[[ THE RECORDS open ]]

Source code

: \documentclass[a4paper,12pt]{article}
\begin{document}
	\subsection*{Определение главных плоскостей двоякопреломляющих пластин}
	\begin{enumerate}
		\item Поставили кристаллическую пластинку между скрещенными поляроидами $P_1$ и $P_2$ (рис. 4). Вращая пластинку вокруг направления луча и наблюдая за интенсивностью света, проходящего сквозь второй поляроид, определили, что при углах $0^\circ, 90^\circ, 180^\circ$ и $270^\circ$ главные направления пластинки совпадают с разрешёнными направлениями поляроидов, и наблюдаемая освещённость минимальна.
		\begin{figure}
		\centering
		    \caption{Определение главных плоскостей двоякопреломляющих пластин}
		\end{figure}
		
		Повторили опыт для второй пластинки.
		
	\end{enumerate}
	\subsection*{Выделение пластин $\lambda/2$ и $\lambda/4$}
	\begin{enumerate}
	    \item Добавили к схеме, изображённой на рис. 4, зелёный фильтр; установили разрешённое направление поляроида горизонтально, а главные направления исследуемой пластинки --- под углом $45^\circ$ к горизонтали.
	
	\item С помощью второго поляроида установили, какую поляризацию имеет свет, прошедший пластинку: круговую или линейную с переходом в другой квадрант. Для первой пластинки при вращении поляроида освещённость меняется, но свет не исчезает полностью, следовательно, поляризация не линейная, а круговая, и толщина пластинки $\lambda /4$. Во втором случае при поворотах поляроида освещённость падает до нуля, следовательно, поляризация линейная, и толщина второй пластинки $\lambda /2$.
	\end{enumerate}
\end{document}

[[ THE RECORDS closed ]]
[[ THE RECORDS open ]]

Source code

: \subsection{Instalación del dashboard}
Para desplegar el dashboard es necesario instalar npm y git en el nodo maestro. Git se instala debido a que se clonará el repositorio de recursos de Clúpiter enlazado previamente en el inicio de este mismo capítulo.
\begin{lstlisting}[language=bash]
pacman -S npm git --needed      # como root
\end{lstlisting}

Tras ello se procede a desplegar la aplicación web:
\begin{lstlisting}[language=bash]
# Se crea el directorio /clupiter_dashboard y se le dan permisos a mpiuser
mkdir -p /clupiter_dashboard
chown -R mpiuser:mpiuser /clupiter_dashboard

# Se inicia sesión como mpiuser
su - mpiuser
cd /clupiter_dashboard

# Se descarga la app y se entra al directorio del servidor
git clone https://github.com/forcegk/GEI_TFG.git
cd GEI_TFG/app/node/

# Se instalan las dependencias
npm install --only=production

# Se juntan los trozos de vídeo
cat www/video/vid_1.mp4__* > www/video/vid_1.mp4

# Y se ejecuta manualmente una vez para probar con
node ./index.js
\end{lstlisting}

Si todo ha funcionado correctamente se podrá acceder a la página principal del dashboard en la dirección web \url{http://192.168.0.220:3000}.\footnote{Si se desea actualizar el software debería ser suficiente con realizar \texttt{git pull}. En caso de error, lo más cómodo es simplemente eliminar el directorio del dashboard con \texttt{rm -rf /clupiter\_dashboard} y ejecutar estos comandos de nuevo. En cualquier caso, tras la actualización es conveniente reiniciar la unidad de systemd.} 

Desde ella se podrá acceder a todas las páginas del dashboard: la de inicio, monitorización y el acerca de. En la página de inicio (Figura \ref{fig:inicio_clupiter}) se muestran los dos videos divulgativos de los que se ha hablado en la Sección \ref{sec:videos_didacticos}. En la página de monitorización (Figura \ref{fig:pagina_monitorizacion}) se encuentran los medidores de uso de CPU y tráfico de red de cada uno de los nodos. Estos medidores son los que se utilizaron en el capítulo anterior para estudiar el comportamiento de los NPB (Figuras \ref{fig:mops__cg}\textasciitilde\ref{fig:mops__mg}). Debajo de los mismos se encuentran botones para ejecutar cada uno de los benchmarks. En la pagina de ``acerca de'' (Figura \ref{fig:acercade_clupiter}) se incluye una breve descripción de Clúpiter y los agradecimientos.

[[ THE RECORDS closed ]]

▶ _ASSIGNMENT_
When you reach the line in the material above that holds "cd /clupiter_dashboard", begin reproducing lines exactly, and stop after the line that holds "Si todo ha funcionado".

▶ _RESULT FOR THIS TASK_
cd /clupiter_dashboard

# Se descarga la app y se entra al directorio del servidor
git clone https://github.com/forcegk/GEI_TFG.git
cd GEI_TFG/app/node/

# Se instalan las dependencias
npm install --only=production

# Se juntan los trozos de vídeo
cat www/video/vid_1.mp4__* > www/video/vid_1.mp4

# Y se ejecuta manualmente una vez para probar con
node ./index.js
\end{lstlisting}

Si todo ha funcionado correctamente se podrá acceder a la página principal del dashboard en la dirección web \url{http://192.168.0.220:3000}.\footnote{Si se desea actualizar el software debería ser suficiente con realizar \texttt{git pull}. En caso de error, lo más cómodo es simplemente eliminar el directorio del dashboard con \texttt{rm -rf /clupiter\_dashboard} y ejecutar estos comandos de nuevo. En cualquier caso, tras la actualización es conveniente reiniciar la unidad de systemd.} 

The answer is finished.